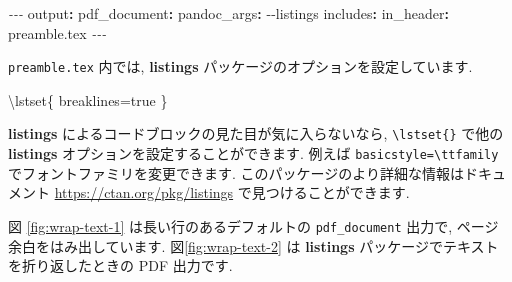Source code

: \documentclass[
  11pt,
  lualatex,
  ja=standard]{bxjsreport}
\newenvironment{Shaded}{\begin{snugshade}}{\end{snugshade}}
\newcommand{\AttributeTok}[1]{\textcolor[rgb]{0.77,0.63,0.00}{#1}}
\newcommand{\FunctionTok}[1]{\textcolor[rgb]{0.00,0.00,0.00}{#1}}
\newcommand{\KeywordTok}[1]{\textcolor[rgb]{0.13,0.29,0.53}{\textbf{#1}}}
\newcommand{\NormalTok}[1]{#1}
\newcommand{\PreprocessorTok}[1]{\textcolor[rgb]{0.56,0.35,0.01}{\textit{#1}}}
\begin{document}
\begin{Shaded}
\begin{Highlighting}[]
\PreprocessorTok{{-}{-}{-}}
\FunctionTok{output}\KeywordTok{:}
\AttributeTok{  }\FunctionTok{pdf\_document}\KeywordTok{:}
\AttributeTok{    }\FunctionTok{pandoc\_args}\KeywordTok{:}\AttributeTok{ {-}{-}listings}
\AttributeTok{    }\FunctionTok{includes}\KeywordTok{:}
\AttributeTok{      }\FunctionTok{in\_header}\KeywordTok{:}\AttributeTok{ preamble.tex}
\PreprocessorTok{{-}{-}{-}}
\end{Highlighting}
\end{Shaded}

\texttt{preamble.tex} 内では, \textbf{listings} パッケージのオプションを設定しています.

\begin{Shaded}
\begin{Highlighting}[]
\FunctionTok{\textbackslash{}lstset}\NormalTok{\{}
\NormalTok{  breaklines=true}
\NormalTok{\}}
\end{Highlighting}
\end{Shaded}

\textbf{listings} によるコードブロックの見た目が気に入らないなら, \texttt{\textbackslash{}lstset\{\}} で他の \textbf{listings} オプションを設定することができます. 例えば \texttt{basicstyle=\textbackslash{}ttfamily} でフォントファミリを変更できます. このパッケージのより詳細な情報はドキュメント \url{https://ctan.org/pkg/listings} で見つけることができます.

図 \ref{fig:wrap-text-1} は長い行のあるデフォルトの \texttt{pdf\_document} 出力で, ページ余白をはみ出しています. 図\ref{fig:wrap-text-2} は \textbf{listings} パッケージでテキストを折り返したときの PDF 出力です.
\end{document}
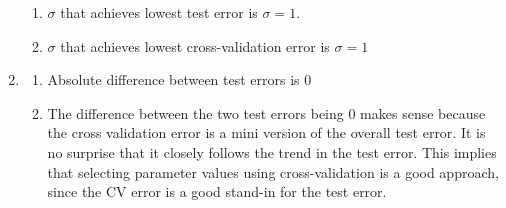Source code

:\documentclass[english]{article}
\begin{document}
\begin{enumerate}
\begin{enumerate}
\item $\sigma$ that achieves lowest test error is $\sigma = 1$.
\item $\sigma$ that achieves lowest cross-validation error is $\sigma = 1$
\end{enumerate}
\item 
\begin{enumerate}
\item Absolute difference between test errors is $0$
\item The difference between the two test errors being $0$ makes sense because the cross validation error is a mini version of the overall test error. It is no surprise that it closely follows the trend in the test error. This implies that selecting parameter values using cross-validation is a good approach, since the CV error is a good stand-in for the test error.
\end{enumerate}
\end{enumerate}
\end{document}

__________

The problem: Transcribe the entries word for word, without their pictures.

Expected answer:
Source code

: \documentclass[
  11pt,
  lualatex,
  ja=standard]{bxjsreport}
\newenvironment{Shaded}{\begin{snugshade}}{\end{snugshade}}
\newcommand{\AttributeTok}[1]{\textcolor[rgb]{0.77,0.63,0.00}{#1}}
\newcommand{\FunctionTok}[1]{\textcolor[rgb]{0.00,0.00,0.00}{#1}}
\newcommand{\KeywordTok}[1]{\textcolor[rgb]{0.13,0.29,0.53}{\textbf{#1}}}
\newcommand{\NormalTok}[1]{#1}
\newcommand{\PreprocessorTok}[1]{\textcolor[rgb]{0.56,0.35,0.01}{\textit{#1}}}
\begin{document}
\begin{Shaded}
\begin{Highlighting}[]
\PreprocessorTok{{-}{-}{-}}
\FunctionTok{output}\KeywordTok{:}
\AttributeTok{  }\FunctionTok{pdf\_document}\KeywordTok{:}
\AttributeTok{    }\FunctionTok{pandoc\_args}\KeywordTok{:}\AttributeTok{ {-}{-}listings}
\AttributeTok{    }\FunctionTok{includes}\KeywordTok{:}
\AttributeTok{      }\FunctionTok{in\_header}\KeywordTok{:}\AttributeTok{ preamble.tex}
\PreprocessorTok{{-}{-}{-}}
\end{Highlighting}
\end{Shaded}

\texttt{preamble.tex} 内では, \textbf{listings} パッケージのオプションを設定しています.

\begin{Shaded}
\begin{Highlighting}[]
\FunctionTok{\textbackslash{}lstset}\NormalTok{\{}
\NormalTok{  breaklines=true}
\NormalTok{\}}
\end{Highlighting}
\end{Shaded}

\textbf{listings} によるコードブロックの見た目が気に入らないなら, \texttt{\textbackslash{}lstset\{\}} で他の \textbf{listings} オプションを設定することができます. 例えば \texttt{basicstyle=\textbackslash{}ttfamily} でフォントファミリを変更できます. このパッケージのより詳細な情報はドキュメント \url{https://ctan.org/pkg/listings} で見つけることができます.

図 \ref{fig:wrap-text-1} は長い行のあるデフォルトの \texttt{pdf\_document} 出力で, ページ余白をはみ出しています. 図\ref{fig:wrap-text-2} は \textbf{listings} パッケージでテキストを折り返したときの PDF 出力です.
\end{document}
Source code

:\documentclass[english]{article}
\begin{document}
\begin{enumerate}
\begin{enumerate}
\item $\sigma$ that achieves lowest test error is $\sigma = 1$.
\item $\sigma$ that achieves lowest cross-validation error is $\sigma = 1$
\end{enumerate}
\item 
\begin{enumerate}
\item Absolute difference between test errors is $0$
\item The difference between the two test errors being $0$ makes sense because the cross validation error is a mini version of the overall test error. It is no surprise that it closely follows the trend in the test error. This implies that selecting parameter values using cross-validation is a good approach, since the CV error is a good stand-in for the test error.
\end{enumerate}
\end{enumerate}
\end{document}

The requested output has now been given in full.